Junior Bonner (1972)

Junior Bonner (1972), directed by Sam Peckinpah.

A low-key modern western, more or less a family drama against a rodeo background.

Steve McQueen is an ex-champion who has just had a bad encounter with Old Sunshine, an unrideable bull. He'd like a rematch. He visits his estranged parents (Ida Lupino and Robert Preston) and battles with his hard-working businessman brother, Joe Don Baker, who has pretty much taken over the family.

Good performances all around. Filmed in Prescott AZ, all real locations and with many locals as extras. It has a promising beginning but slacks off and never recovers. An extended comical bar room brawl doesn't help. But JR gets his rematch with Old Sunshine.

It's a familiar theme: the passing of the Old West with its virtues and standards. Not just the hard men who used to thrive there, but the sense of community where everyone knows the Bonners, the relaxed friendliness and the ease of men and women with each other, a portrait affectionate without being syrupy.
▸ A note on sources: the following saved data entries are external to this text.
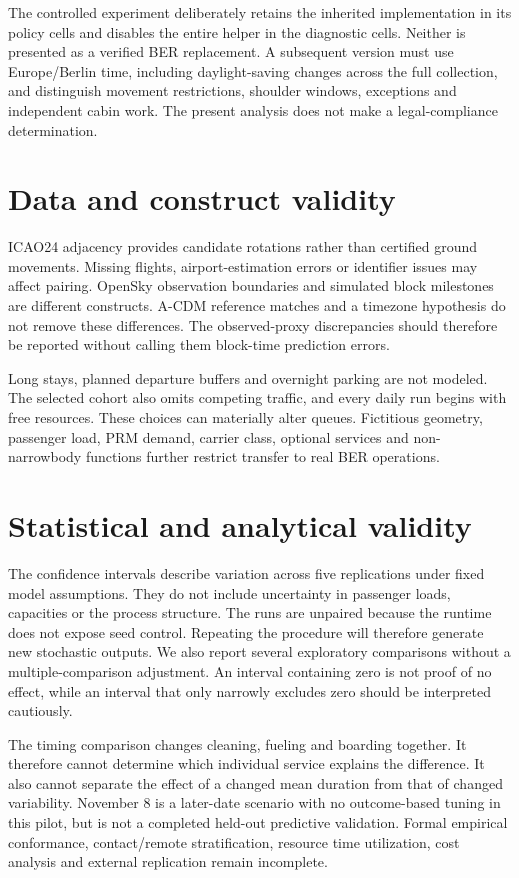 The controlled experiment deliberately retains the inherited implementation in its policy cells and disables the entire helper in the diagnostic cells. Neither is presented as a verified BER replacement. A subsequent version must use Europe/Berlin time, including daylight-saving changes across the full collection, and distinguish movement restrictions, shoulder windows, exceptions and independent cabin work. The present analysis does not make a legal-compliance determination.

\section{Data and construct validity}
ICAO24 adjacency provides candidate rotations rather than certified ground movements. Missing flights, airport-estimation errors or identifier issues may affect pairing. OpenSky observation boundaries and simulated block milestones are different constructs. A-CDM reference matches and a timezone hypothesis do not remove these differences. The observed-proxy discrepancies should therefore be reported without calling them block-time prediction errors.

Long stays, planned departure buffers and overnight parking are not modeled. The selected cohort also omits competing traffic, and every daily run begins with free resources. These choices can materially alter queues. Fictitious geometry, passenger load, PRM demand, carrier class, optional services and non-narrowbody functions further restrict transfer to real BER operations.

\section{Statistical and analytical validity}
The confidence intervals describe variation across five replications under fixed model assumptions. They do not include uncertainty in passenger loads, capacities or the process structure. The runs are unpaired because the runtime does not expose seed control. Repeating the procedure will therefore generate new stochastic outputs. We also report several exploratory comparisons without a multiple-comparison adjustment. An interval containing zero is not proof of no effect, while an interval that only narrowly excludes zero should be interpreted cautiously.

The timing comparison changes cleaning, fueling and boarding together. It therefore cannot determine which individual service explains the difference. It also cannot separate the effect of a changed mean duration from that of changed variability. November 8 is a later-date scenario with no outcome-based tuning in this pilot, but is not a completed held-out predictive validation. Formal empirical conformance, contact/remote stratification, resource time utilization, cost analysis and external replication remain incomplete.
Several other familiar faces, always good to see: Ben Johnson, Dub Taylor, Bill McKinney.

Peckinpah was worried about being typed as an action and violence director and wanted to make something warmer and more gentle. It didn't do well, maybe because of too many similar films at the time. He said: "I made a film where nobody got shot and nobody went to see it."

The DVD is 4:3 letterboxed, a particularly unfortunate encoding for 2.35:1 aspect ratio titles. Four Peckinpah scholars contribute a commentary track. They point out how much the film communicates without dialogue, how skillfully the director tells a story by showing it with his editing.

This is the sort of fine commentary that makes me want to see it again and reevaluate. They praise his honesty and realism, and the look and structure of the film. One is a Brit who saw it as a teenager and says it showed the America he wanted to come and find.